In Case No. CV 12-03927, the District Judge entered judgment on September 17, 2012, dismissing Prior Petition II without prejudice for the same reasons that it rejected Prior Petition I. (C.D. Cal. Case No. CV 12-03927 JAK (SS), Dkt. Nos. 10 & 14). On November 8, 2012, the Court denied Petitioner's Motion to Amend Judgment and issued an Order Denying a Certificate of Appealability. (Id., Dkt. Nos. 17-18).
In the instant Petition, filed on January 3, 2013, Petitioner raises essentially the same claims that were raised in Prior Petitions I and II. Therefore, just as in those cases, it appears that the Petition must proceed pursuant to 28 U.S.C. § 2255 in the Southern District of Georgia and that this Court lacks jurisdiction. Furthermore, it also appears that the Petition is successive because this is Petitioner's third habeas action in this Court challenging the same sentence.
The Antiterrorism and Effective Death Penalty Act of 1996 ("AEDPA") applies to the instant Petition because Petitioner filed it after AEDPA's effective date of April 24, 1996. Lindh v. Murphy, 521 U.S. 320, 336, 117 S. Ct. 2059, 138 L. Ed. 2d 481 (1997). Courts have recognized that AEDPA generally prohibits successive petitions:
AEDPA greatly restricts the power of federal courts to award relief to state prisoners who file second or successive habeas corpus applications. If the prisoner asserts a claim that he has already presented in a previous federal habeas petition, the claim must be dismissed in all cases. And if the prisoner asserts a claim that was not presented in a previous petition, the claim must be dismissed unless it falls within one of two narrow exceptions. One of these exceptions is for claims predicated on newly discovered facts that call into question the accuracy of a guilty verdict. The other is for certain claims relying on new rules of constitutional law.
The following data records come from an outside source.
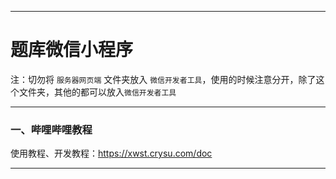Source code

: ****
# 题库微信小程序
注：切勿将 `服务器网页端` 文件夹放入 `微信开发者工具`，使用的时候注意分开，除了这个文件夹，其他的都可以放入`微信开发者工具`
****
### 一、哔哩哔哩教程
使用教程、开发教程：https://xwst.crysu.com/doc  
****
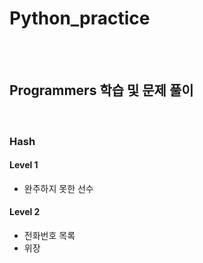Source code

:# Python_practice

<br>
<br>

## Programmers 학습 및 문제 풀이 

<br>

### Hash

#### Level 1

- 완주하지 못한 선수 
  <br>

#### Level 2

- 전화번호 목록
- 위장
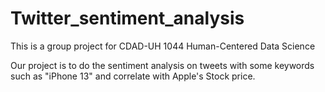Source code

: # Twitter_sentiment_analysis

This is a group project for CDAD-UH 1044 Human-Centered Data Science

Our project is to do the sentiment analysis on tweets with some keywords such as "iPhone 13" and correlate with Apple's Stock price.
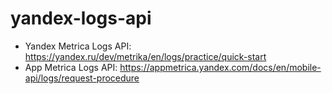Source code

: # yandex-logs-api
* Yandex Metrica Logs API: https://yandex.ru/dev/metrika/en/logs/practice/quick-start
* App Metrica Logs API: https://appmetrica.yandex.com/docs/en/mobile-api/logs/request-procedure
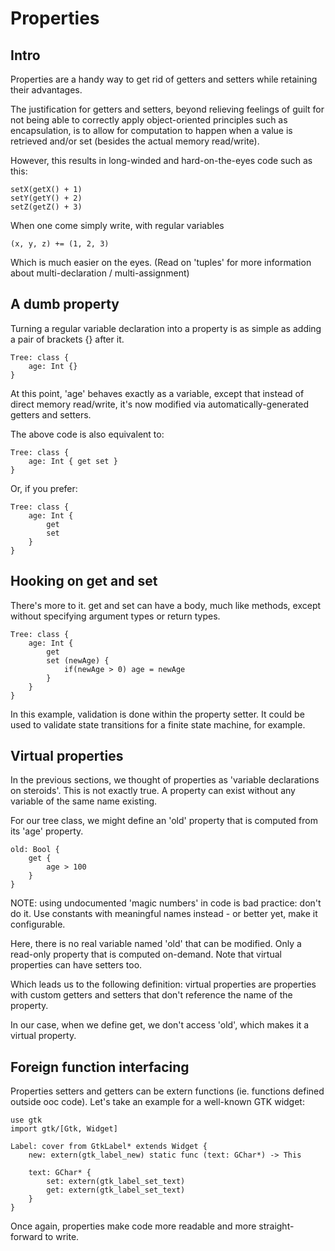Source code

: Properties
==========

Intro
-----

Properties are a handy way to get rid of getters and setters while retaining
their advantages.

The justification for getters and setters, beyond relieving feelings of guilt
for not being able to correctly apply object-oriented principles such as
encapsulation, is to allow for computation to happen when a value is retrieved
and/or set (besides the actual memory read/write).

However, this results in long-winded and hard-on-the-eyes code such as this:

    setX(getX() + 1)
    setY(getY() + 2)
    setZ(getZ() + 3)

When one come simply write, with regular variables

    (x, y, z) += (1, 2, 3)

Which is much easier on the eyes.
(Read on 'tuples' for more information about multi-declaration / multi-assignment)

A dumb property
---------------

Turning a regular variable declaration into a property is as simple
as adding a pair of brackets {} after it.

    Tree: class {
        age: Int {}
    }

At this point, 'age' behaves exactly as a variable, except that instead
of direct memory read/write, it's now modified via automatically-generated
getters and setters.

The above code is also equivalent to:

    Tree: class {
        age: Int { get set }
    }

Or, if you prefer:

    Tree: class {
        age: Int {
            get
            set
        }
    }

Hooking on get and set
----------------------

There's more to it. get and set can have a body, much like methods, except
without specifying argument types or return types.

    Tree: class {
        age: Int {
            get
            set (newAge) {
                if(newAge > 0) age = newAge
            }
        }
    }

In this example, validation is done within the property setter.
It could be used to validate state transitions for a finite state machine,
for example.

Virtual properties
------------------

In the previous sections, we thought of properties as 'variable declarations
on steroids'. This is not exactly true. A property can exist without any
variable of the same name existing.

For our tree class, we might define an 'old' property that is computed from
its 'age' property.

    old: Bool {
        get {
            age > 100
        }
    }

NOTE: using undocumented 'magic numbers' in code is bad practice: don't do it.
Use constants with meaningful names instead - or better yet, make it configurable.

Here, there is no real variable named 'old' that can be modified. Only a read-only
property that is computed on-demand. Note that virtual properties can have setters
too.

Which leads us to the following definition: virtual properties are properties
with custom getters and setters that don't reference the name of the property.

In our case, when we define get, we don't access 'old', which makes it a virtual
property.

Foreign function interfacing
----------------------------

Properties setters and getters can be extern functions (ie. functions defined
outside ooc code). Let's take an example for a well-known GTK widget:

    use gtk
    import gtk/[Gtk, Widget]

    Label: cover from GtkLabel* extends Widget {
        new: extern(gtk_label_new) static func (text: GChar*) -> This

        text: GChar* {
            set: extern(gtk_label_set_text)
            get: extern(gtk_label_set_text)
        }
    }

Once again, properties make code more readable and more straight-forward
to write.









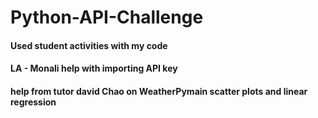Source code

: # Python-API-Challenge

#### Used student activities with my code
#### LA - Monali help with importing API key

#### help from tutor david Chao on WeatherPymain scatter plots and linear regression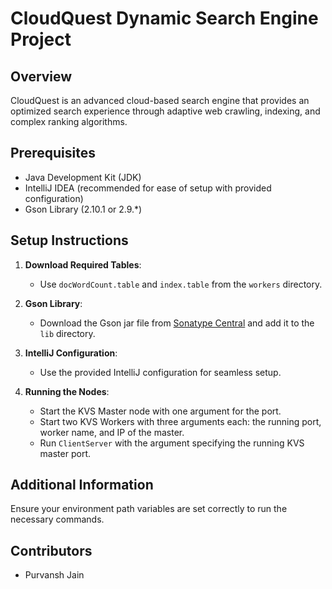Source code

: # CloudQuest Dynamic Search Engine Project

## Overview
CloudQuest is an advanced cloud-based search engine that provides an optimized search experience through adaptive web crawling, indexing, and complex ranking algorithms.

## Prerequisites
- Java Development Kit (JDK)
- IntelliJ IDEA (recommended for ease of setup with provided configuration)
- Gson Library (2.10.1 or 2.9.*)

## Setup Instructions
1. **Download Required Tables**:
   - Use `docWordCount.table` and `index.table` from the `workers` directory.

2. **Gson Library**:
   - Download the Gson jar file from [Sonatype Central](https://central.sonatype.com/artifact/com.google.code.gson/gson/2.10.1/versions) and add it to the `lib` directory.

3. **IntelliJ Configuration**:
   - Use the provided IntelliJ configuration for seamless setup.

4. **Running the Nodes**:
   - Start the KVS Master node with one argument for the port.
   - Start two KVS Workers with three arguments each: the running port, worker name, and IP of the master.
   - Run `ClientServer` with the argument specifying the running KVS master port.

## Additional Information
Ensure your environment path variables are set correctly to run the necessary commands.

## Contributors
- Purvansh Jain

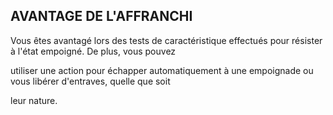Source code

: ## AVANTAGE DE L'AFFRANCHI


Vous êtes avantagé lors des tests de caractéristique effectués
pour résister à l'état empoigné. De plus, vous pouvez

utiliser une action pour échapper automatiquement à une
empoignade ou vous libérer d'entraves, quelle que soit

leur nature.
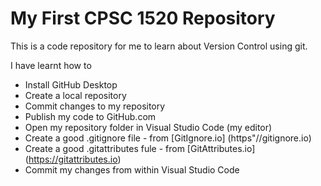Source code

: # My First CPSC 1520 Repository

This is a code repository for me to learn about Version Control using git.

I have learnt how to

- Install GitHub Desktop
- Create a local repository
- Commit changes to my repository
- Publish my code to GitHub.com
- Open my repository folder in Visual Studio Code (my editor)
- Create a good .gitignore file - from [GitIgnore.io] 
(https"//gitignore.io)
- Create a good .gitattributes fule - from [GitAttributes.io]
(https://gitattributes.io)
- Commit my changes from within Visual Studio Code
Tyler v. Cain, 533 U.S. 656, 661, 121 S. Ct. 2478, 150 L. Ed. 2d 632 (2001) (citations omitted); see also Beaty v. Schriro, 554 F.3d 780, 783 (9th Cir. 2009).
Here, the instant Petition appears to be successive because it raises essentially the same claims challenging the same sentence that Petitioner challenged in Prior Petitions I and II. See, e.g., Burton v. Stewart, 549 U.S. 147, 153, 127 S. Ct. 793, 166 L. Ed. 2d 628 (2007) (petition was successive because it challenged "the same custody imposed by the same judgment" as a prior petition). If the instant Petition is successive, Petitioner must obtain permission from the U.S. Court of Appeals for the Ninth Circuit before the Petition can proceed. See 28 U.S.C. § 2244(b)(3)(A) ("Before a second or successive application permitted by this section is filed in the district court, the applicant shall move in the appropriate court of appeals for an order authorizing the district court to consider the application."). Based on the Court's review of the docket, it does not appear that Petitioner has requested permission from the Ninth Circuit to file a successive petition.
Petitioner's actual innocence claim appears to contend that he is actually innocent of an underlying state crime used to enhance his current sentence. (Petition at 4-7); see 28 U.S.C. § 2244(b)(2)(B). With very narrow exceptions, it is unclear whether a challenge to an underlying state conviction used to enhance a federal sentence is cognizable in a section 2255 proceeding. See Daniels v. United States, 532 U.S. 374, 382-84, 121 S. Ct. 1578, 149 L. Ed. 2d 590 (2001) (federal prisoner may not challenge on habeas review the validity of an underlying state conviction used to enhance his current sentence except where the state conviction was obtained in violation of the right to counsel or has been set aside on direct or collateral review, and specifically declining to decide whether a federal prisoner may challenge a sentence enhancement based on a claim of actual innocence of the underlying state crime). However, the Ninth Circuit has held that even if a petitioner can qualify for an actual innocence exception to the bar on successive petitions, he must still seek permission from the Ninth Circuit before filing his petition in the district court. See Woods v. Carey, 525 F.3d 886, 888 (9th Cir. 2008) ("Even if a petitioner ...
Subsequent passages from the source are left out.